Properly cleaned up connections:

// Clean up on disconnect
public function disconnect($connectionId)
{
    // Remove from channels
    $this->channels->remove($connectionId);
    
    // Clean up memory
    unset($this->connections[$connectionId]);
    
    // Log disconnect
    Log::info("Connection {$connectionId} disconnected");
}

5. Load Balancing

Used sticky sessions for WebSocket connections:

# Nginx sticky sessions
upstream websocket {
    ip_hash;  # Sticky sessions
    server 127.0.0.1:6001;
    server 127.0.0.1:6002;
    server 127.0.0.1:6003;
}

server {
    location /socket.io {
        proxy_pass http://websocket;
        proxy_http_version 1.1;
        proxy_set_header Upgrade $http_upgrade;
        proxy_set_header Connection "upgrade";
    }
}

📊 Performance Improvements

Metric Before After Improvement
Max Connections 5,000 50,000+ 10x
Message Latency 2-5 seconds < 100ms 20-50x faster
Memory Usage Growing Stable Fixed leak
Connection Drops Frequent Rare Much better

💡 Key Lessons

  • Horizontal scaling is essential: Can't scale vertically forever
  • Redis pub/sub enables multi-server: Critical for scaling
  • Queue everything: Non-blocking operations keep servers responsive
  • Connection management matters: Clean up properly or face memory leaks
  • Load balancing needs sticky sessions: WebSockets require persistent connections

🎯 Architecture

Final architecture:

Clients → Load Balancer (Nginx) → Laravel Echo Servers (3x) → Redis Pub/Sub → Database

This architecture scales horizontally.
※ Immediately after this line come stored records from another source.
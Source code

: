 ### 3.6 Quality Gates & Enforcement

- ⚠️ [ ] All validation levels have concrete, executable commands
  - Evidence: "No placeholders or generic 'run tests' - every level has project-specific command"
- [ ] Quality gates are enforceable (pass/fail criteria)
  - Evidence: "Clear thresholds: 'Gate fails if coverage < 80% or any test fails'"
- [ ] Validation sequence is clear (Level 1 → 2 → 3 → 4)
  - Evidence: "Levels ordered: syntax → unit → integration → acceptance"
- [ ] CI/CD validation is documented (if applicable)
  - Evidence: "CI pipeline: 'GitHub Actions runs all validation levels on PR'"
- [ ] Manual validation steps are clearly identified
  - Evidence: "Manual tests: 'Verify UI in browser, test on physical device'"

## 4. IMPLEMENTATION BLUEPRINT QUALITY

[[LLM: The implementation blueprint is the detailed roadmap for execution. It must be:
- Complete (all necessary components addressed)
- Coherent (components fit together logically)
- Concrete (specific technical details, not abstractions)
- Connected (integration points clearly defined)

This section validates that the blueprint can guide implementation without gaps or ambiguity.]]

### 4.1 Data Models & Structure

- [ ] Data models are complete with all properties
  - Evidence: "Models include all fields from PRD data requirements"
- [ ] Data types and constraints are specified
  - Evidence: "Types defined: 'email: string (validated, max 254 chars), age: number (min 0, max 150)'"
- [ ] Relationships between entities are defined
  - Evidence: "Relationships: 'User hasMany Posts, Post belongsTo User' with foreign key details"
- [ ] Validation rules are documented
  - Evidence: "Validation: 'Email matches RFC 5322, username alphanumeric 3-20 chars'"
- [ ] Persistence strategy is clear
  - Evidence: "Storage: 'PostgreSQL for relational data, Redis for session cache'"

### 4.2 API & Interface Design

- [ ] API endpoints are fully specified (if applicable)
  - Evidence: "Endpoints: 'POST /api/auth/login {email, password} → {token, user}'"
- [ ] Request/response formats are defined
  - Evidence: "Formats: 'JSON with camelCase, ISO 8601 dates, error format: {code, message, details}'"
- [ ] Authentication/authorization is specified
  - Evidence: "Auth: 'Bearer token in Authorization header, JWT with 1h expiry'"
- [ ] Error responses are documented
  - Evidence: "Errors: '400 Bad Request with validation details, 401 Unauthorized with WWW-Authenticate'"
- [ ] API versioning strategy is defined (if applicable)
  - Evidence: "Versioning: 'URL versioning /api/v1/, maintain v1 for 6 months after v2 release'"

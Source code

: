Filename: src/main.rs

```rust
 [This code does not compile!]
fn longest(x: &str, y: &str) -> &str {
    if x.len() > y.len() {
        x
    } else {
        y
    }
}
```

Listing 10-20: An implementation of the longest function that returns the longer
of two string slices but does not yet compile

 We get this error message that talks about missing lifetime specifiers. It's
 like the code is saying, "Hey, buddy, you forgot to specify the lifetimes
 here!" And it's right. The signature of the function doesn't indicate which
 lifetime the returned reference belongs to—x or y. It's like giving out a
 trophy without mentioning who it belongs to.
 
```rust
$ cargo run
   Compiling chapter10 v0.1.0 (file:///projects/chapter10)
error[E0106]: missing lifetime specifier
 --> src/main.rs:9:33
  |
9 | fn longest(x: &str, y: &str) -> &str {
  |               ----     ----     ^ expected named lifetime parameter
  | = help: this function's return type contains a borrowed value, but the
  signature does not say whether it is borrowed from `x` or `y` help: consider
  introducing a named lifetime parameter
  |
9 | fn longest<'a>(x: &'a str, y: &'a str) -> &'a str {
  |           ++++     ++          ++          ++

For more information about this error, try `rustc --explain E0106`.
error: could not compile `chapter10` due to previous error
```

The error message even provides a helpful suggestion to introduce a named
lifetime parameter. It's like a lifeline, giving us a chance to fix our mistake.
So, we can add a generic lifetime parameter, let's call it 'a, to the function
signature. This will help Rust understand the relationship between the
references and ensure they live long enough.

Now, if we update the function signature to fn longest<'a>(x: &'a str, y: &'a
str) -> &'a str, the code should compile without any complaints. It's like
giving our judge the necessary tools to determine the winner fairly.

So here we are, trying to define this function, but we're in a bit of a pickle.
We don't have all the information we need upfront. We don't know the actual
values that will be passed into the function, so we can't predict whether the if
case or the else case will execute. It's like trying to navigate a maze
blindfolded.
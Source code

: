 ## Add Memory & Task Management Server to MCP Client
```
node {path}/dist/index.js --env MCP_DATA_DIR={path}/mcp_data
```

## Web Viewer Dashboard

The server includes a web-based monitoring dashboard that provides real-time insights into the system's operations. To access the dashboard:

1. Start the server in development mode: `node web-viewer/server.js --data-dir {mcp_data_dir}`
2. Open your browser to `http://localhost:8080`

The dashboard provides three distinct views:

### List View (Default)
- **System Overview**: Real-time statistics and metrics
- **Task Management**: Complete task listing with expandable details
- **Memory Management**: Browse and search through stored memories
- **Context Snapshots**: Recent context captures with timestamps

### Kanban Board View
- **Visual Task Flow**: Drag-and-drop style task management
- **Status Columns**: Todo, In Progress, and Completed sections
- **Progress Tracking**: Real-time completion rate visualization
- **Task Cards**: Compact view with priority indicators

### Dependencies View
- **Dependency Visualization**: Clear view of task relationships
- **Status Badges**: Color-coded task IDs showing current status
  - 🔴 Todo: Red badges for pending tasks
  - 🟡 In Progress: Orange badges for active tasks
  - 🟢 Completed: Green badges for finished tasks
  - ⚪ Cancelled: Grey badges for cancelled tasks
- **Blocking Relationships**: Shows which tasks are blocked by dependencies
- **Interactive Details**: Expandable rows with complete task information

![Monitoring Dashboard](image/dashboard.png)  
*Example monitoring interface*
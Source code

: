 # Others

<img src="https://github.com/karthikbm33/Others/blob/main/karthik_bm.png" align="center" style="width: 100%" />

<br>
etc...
Add more Echo servers as needed.

💡 Key Takeaways

  • WebSockets need horizontal scaling for production
  • Redis pub/sub is essential for multi-server setups
  • Queue message broadcasting to prevent blocking
  • Proper connection cleanup prevents memory leaks
  • Load balancing requires sticky sessions

Scaling WebSockets is challenging, but with the right architecture, it's doable. The key is horizontal scaling with Redis and proper connection management.